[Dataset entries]
────

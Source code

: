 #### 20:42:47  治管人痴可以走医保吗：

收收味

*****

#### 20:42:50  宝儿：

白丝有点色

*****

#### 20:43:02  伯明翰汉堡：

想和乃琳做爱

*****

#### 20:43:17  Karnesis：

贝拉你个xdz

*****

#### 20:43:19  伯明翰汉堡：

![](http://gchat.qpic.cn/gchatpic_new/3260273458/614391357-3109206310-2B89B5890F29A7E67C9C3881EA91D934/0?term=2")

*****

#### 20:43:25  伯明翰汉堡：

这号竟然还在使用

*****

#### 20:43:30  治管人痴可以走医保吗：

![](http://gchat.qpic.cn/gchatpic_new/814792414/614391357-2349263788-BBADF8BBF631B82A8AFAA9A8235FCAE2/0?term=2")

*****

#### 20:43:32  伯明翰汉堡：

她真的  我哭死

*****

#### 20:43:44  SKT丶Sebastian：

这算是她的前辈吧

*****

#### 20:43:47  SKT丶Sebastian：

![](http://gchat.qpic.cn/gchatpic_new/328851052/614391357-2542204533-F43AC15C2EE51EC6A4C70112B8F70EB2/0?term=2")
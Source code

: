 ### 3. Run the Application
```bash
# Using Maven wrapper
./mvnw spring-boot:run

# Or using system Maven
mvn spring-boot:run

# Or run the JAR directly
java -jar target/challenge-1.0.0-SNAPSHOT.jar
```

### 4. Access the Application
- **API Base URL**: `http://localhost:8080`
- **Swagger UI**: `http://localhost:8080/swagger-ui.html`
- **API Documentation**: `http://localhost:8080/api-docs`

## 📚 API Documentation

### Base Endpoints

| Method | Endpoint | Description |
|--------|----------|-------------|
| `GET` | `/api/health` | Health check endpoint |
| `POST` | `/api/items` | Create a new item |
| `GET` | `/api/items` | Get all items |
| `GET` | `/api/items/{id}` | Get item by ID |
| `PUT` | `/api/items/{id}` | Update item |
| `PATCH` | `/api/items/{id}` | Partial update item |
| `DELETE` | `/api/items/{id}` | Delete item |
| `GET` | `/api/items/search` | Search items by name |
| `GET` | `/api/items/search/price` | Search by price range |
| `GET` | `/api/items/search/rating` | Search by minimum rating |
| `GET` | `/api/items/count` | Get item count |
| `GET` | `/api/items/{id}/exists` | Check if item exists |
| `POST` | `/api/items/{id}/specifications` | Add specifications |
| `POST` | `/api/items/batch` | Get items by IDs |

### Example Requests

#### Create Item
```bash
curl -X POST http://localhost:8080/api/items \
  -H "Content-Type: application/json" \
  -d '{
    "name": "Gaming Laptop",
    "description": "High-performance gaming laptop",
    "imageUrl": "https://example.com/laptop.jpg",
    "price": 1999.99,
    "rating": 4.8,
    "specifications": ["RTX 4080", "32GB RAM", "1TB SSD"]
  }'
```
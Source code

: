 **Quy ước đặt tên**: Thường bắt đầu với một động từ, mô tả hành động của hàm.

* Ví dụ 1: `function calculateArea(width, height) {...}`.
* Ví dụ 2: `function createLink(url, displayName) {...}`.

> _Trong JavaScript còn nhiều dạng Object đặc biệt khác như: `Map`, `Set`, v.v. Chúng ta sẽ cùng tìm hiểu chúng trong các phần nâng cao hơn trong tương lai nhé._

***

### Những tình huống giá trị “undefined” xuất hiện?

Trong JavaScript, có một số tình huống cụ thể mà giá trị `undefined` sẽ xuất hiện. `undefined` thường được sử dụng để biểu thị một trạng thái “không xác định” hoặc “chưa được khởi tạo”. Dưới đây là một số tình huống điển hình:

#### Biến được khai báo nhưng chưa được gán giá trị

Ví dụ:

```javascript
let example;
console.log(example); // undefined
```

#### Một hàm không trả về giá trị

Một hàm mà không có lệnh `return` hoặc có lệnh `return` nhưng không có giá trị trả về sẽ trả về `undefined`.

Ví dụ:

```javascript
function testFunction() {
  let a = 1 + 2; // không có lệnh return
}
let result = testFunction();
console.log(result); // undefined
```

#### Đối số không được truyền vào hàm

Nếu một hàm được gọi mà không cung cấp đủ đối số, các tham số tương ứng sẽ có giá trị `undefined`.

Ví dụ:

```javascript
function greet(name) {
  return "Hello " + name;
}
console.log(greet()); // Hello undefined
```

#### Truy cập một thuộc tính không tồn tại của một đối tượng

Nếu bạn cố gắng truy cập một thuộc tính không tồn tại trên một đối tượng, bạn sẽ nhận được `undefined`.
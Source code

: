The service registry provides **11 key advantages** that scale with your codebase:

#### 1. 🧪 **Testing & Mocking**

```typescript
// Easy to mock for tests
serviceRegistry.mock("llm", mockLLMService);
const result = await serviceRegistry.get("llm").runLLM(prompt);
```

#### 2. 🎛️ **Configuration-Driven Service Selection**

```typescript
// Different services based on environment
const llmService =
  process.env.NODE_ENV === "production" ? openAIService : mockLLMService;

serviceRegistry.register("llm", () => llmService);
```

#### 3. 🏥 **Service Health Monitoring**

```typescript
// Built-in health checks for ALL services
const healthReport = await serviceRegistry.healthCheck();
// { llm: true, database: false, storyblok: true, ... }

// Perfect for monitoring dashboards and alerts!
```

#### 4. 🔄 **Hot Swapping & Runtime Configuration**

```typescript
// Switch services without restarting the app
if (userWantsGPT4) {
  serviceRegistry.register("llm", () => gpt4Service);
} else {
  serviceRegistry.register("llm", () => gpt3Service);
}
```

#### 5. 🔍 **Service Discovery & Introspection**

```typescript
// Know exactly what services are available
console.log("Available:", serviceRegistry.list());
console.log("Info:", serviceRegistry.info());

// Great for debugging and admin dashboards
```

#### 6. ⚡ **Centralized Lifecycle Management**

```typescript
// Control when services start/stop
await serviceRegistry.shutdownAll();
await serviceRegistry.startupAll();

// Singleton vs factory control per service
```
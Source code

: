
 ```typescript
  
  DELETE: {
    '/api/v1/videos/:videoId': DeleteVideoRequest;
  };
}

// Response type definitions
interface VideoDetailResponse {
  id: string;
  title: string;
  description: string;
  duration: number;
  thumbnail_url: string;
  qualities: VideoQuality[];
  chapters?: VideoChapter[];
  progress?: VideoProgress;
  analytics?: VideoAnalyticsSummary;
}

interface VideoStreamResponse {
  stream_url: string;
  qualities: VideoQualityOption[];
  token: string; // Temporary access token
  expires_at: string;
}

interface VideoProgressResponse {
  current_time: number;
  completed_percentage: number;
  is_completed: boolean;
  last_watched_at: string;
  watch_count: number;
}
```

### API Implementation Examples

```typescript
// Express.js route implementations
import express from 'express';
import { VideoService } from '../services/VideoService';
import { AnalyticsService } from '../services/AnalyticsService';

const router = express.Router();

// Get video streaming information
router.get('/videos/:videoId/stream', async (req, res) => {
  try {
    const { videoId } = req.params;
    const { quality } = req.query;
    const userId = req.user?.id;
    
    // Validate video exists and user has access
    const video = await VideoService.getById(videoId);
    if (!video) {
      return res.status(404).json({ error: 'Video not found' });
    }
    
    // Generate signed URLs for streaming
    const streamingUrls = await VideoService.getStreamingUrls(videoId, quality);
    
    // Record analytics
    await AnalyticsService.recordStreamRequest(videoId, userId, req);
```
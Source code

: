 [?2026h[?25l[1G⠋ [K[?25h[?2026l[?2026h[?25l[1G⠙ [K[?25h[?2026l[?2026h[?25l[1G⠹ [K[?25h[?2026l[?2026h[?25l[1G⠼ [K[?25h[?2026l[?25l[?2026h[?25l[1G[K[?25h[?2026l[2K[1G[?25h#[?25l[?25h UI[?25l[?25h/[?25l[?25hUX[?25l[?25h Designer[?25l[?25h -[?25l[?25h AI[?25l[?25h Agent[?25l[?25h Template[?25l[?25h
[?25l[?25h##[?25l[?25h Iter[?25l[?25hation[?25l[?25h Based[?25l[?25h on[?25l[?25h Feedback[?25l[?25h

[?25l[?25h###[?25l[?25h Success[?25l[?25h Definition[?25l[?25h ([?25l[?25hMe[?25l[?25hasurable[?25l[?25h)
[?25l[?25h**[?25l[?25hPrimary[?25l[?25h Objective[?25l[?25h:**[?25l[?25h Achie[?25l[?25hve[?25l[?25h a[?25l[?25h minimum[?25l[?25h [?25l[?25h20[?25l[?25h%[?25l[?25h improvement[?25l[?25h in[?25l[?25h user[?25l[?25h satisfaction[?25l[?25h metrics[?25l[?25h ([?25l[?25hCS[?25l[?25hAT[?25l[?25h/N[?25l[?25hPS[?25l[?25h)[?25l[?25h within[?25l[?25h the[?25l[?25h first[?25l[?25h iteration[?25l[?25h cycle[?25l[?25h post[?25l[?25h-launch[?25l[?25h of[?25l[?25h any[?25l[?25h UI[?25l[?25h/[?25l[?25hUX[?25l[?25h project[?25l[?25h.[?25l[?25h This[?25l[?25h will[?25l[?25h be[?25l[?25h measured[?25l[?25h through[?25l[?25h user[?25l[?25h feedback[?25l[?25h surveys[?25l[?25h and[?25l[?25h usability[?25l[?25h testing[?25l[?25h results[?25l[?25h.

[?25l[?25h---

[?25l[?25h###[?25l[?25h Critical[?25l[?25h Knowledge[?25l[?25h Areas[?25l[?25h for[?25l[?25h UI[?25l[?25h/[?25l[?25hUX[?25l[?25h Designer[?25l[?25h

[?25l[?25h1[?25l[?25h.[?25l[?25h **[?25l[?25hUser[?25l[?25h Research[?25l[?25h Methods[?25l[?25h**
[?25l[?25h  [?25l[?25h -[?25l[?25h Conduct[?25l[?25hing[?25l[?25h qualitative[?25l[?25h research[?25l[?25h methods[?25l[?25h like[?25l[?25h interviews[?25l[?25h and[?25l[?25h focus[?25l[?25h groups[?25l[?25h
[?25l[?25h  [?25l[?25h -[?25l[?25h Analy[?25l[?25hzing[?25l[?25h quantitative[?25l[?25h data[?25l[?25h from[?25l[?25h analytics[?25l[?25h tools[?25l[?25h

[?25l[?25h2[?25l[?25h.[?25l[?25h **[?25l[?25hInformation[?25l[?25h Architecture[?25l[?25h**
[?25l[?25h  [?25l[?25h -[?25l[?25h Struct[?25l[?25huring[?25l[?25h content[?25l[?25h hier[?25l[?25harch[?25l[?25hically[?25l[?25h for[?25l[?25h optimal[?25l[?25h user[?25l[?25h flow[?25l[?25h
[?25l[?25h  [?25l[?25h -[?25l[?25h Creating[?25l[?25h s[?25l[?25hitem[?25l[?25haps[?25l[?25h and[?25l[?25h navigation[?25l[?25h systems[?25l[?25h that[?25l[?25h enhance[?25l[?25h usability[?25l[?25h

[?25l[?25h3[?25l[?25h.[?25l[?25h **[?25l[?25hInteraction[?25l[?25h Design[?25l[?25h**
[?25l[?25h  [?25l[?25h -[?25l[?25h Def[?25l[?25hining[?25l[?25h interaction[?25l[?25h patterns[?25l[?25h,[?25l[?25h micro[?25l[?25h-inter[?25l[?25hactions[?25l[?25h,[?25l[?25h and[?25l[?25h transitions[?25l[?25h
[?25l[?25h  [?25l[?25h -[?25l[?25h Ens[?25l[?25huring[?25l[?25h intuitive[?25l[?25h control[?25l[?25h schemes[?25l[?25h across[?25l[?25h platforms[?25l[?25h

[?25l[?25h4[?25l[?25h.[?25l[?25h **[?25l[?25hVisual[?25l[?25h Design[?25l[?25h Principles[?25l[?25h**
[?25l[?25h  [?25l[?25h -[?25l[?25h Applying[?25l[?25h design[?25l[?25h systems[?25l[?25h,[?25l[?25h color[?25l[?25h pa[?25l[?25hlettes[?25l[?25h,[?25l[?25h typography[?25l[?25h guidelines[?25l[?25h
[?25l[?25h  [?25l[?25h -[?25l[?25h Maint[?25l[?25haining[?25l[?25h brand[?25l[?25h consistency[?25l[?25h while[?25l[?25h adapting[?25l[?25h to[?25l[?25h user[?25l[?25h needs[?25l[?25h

────

#### [Exercise instructions]
Beginning at the first line of the data above, retype each line until you reach the line containing "item by ID |", and include that one too. Add nothing else.

#### [Task output]
Source code

: #### 20:42:47  治管人痴可以走医保吗：

收收味

*****

#### 20:42:50  宝儿：

白丝有点色

*****

#### 20:43:02  伯明翰汉堡：

想和乃琳做爱

*****

#### 20:43:17  Karnesis：

贝拉你个xdz

*****

#### 20:43:19  伯明翰汉堡：

![](http://gchat.qpic.cn/gchatpic_new/3260273458/614391357-3109206310-2B89B5890F29A7E67C9C3881EA91D934/0?term=2")

*****

#### 20:43:25  伯明翰汉堡：

这号竟然还在使用

*****

#### 20:43:30  治管人痴可以走医保吗：

![](http://gchat.qpic.cn/gchatpic_new/814792414/614391357-2349263788-BBADF8BBF631B82A8AFAA9A8235FCAE2/0?term=2")

*****

#### 20:43:32  伯明翰汉堡：

她真的  我哭死

*****

#### 20:43:44  SKT丶Sebastian：

这算是她的前辈吧

*****

#### 20:43:47  SKT丶Sebastian：

![](http://gchat.qpic.cn/gchatpic_new/328851052/614391357-2542204533-F43AC15C2EE51EC6A4C70112B8F70EB2/0?term=2")
Source code

: ### 3. Run the Application
```bash
# Using Maven wrapper
./mvnw spring-boot:run

# Or using system Maven
mvn spring-boot:run

# Or run the JAR directly
java -jar target/challenge-1.0.0-SNAPSHOT.jar
```

### 4. Access the Application
- **API Base URL**: `http://localhost:8080`
- **Swagger UI**: `http://localhost:8080/swagger-ui.html`
- **API Documentation**: `http://localhost:8080/api-docs`

## 📚 API Documentation

### Base Endpoints

| Method | Endpoint | Description |
|--------|----------|-------------|
| `GET` | `/api/health` | Health check endpoint |
| `POST` | `/api/items` | Create a new item |
| `GET` | `/api/items` | Get all items |
| `GET` | `/api/items/{id}` | Get item by ID |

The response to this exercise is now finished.